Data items
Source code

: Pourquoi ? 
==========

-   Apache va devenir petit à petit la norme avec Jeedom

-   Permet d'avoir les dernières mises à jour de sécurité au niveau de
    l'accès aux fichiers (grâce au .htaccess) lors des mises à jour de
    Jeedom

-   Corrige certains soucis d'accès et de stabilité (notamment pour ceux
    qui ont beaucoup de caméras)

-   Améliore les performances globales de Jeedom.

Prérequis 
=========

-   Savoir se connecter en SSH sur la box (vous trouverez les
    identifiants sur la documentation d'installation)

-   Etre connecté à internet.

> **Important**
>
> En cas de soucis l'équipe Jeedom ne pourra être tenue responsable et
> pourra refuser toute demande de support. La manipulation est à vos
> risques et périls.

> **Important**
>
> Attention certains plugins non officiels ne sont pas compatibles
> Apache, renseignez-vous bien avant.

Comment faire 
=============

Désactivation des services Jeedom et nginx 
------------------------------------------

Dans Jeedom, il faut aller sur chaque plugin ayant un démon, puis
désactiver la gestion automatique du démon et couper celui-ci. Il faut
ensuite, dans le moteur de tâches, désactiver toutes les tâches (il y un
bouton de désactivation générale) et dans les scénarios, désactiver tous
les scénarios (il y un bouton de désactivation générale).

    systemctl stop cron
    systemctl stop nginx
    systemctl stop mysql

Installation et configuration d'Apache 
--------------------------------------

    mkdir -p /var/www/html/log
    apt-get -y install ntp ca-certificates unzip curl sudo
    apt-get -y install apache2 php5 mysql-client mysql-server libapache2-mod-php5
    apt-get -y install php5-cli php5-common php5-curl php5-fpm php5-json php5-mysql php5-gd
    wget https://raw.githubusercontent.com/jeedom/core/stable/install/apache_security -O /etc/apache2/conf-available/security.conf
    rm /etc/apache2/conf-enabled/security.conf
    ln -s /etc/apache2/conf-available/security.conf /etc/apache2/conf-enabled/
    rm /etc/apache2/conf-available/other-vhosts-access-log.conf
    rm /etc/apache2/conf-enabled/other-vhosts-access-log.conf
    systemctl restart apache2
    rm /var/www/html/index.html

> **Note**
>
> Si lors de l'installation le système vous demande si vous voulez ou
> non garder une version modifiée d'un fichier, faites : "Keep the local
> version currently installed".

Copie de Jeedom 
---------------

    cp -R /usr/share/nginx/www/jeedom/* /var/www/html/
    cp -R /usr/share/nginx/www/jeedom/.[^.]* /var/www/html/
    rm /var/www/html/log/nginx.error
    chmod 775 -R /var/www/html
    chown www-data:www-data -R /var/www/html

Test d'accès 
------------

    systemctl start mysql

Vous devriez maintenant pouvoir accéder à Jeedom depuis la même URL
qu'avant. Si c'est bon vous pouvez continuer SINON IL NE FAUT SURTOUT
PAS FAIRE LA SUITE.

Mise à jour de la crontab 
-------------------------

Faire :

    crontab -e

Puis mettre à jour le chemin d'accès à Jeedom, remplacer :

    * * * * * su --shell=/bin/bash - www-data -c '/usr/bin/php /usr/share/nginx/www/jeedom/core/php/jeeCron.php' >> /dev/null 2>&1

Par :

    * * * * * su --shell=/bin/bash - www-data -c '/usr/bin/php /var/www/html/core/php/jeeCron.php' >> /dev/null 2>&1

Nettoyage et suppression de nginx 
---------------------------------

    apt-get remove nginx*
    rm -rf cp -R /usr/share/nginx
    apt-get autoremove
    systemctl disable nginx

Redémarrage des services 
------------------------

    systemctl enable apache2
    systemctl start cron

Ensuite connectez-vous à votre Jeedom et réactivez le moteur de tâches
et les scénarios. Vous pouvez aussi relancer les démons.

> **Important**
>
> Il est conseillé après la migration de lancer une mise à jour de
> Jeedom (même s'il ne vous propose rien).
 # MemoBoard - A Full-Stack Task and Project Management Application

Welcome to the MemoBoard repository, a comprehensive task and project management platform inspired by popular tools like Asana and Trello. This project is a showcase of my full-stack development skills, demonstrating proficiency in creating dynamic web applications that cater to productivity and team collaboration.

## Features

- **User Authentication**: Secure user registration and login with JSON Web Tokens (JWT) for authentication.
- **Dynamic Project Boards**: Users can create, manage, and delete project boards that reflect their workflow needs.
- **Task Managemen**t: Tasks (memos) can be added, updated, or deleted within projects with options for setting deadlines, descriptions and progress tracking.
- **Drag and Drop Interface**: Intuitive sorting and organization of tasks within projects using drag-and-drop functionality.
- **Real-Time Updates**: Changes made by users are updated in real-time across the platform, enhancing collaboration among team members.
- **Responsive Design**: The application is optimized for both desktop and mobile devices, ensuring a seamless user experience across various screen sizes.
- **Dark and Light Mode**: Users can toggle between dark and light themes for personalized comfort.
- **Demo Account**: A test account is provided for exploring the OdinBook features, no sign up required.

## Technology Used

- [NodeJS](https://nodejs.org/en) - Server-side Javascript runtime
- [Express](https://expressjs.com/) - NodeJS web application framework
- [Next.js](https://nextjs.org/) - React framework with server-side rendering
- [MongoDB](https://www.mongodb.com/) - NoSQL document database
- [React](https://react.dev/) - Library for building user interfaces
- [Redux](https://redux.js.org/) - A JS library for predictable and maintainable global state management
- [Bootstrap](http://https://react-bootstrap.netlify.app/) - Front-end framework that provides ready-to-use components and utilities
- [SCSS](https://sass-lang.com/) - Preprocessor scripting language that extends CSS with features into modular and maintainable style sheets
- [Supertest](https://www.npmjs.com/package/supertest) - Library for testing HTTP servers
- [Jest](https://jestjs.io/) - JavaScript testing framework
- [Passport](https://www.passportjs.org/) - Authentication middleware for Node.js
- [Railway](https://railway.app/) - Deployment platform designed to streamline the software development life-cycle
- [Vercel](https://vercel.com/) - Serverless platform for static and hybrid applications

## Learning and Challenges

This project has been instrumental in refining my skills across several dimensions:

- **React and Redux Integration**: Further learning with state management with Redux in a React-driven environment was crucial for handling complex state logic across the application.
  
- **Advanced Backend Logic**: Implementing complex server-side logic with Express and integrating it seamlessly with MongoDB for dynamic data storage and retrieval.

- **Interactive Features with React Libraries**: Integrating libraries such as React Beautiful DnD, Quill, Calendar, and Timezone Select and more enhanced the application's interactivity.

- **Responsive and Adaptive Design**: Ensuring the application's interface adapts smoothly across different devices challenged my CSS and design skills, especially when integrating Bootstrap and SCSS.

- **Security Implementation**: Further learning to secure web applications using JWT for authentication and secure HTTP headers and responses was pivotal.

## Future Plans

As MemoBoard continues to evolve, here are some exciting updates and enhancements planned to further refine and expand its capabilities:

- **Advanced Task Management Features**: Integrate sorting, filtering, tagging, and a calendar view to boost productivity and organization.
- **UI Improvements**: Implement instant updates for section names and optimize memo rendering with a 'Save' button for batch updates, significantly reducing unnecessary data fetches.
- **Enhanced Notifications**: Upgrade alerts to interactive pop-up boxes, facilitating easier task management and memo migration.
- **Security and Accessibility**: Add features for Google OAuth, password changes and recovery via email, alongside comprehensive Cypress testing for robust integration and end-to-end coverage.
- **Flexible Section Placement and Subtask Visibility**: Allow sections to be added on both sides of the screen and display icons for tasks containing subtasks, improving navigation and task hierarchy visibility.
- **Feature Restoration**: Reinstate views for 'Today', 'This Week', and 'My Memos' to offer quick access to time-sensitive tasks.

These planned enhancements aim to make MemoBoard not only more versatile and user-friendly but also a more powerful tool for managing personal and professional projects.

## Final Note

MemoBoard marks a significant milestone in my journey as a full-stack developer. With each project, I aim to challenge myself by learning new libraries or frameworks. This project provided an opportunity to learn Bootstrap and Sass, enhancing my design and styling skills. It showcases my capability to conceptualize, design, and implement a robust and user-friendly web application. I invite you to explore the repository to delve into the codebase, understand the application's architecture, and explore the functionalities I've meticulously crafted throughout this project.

PROBLEM STATEMENT
Retype exactly the lines above, from the one with "chown www-data:www-data -R /var/www/html" through the one with "Puis mettre à", inclusive.

EXERCISE ANSWER
    chown www-data:www-data -R /var/www/html

Test d'accès 
------------

    systemctl start mysql

Vous devriez maintenant pouvoir accéder à Jeedom depuis la même URL
qu'avant. Si c'est bon vous pouvez continuer SINON IL NE FAUT SURTOUT
PAS FAIRE LA SUITE.

Mise à jour de la crontab 
-------------------------

Faire :

    crontab -e

Puis mettre à jour le chemin d'accès à Jeedom, remplacer :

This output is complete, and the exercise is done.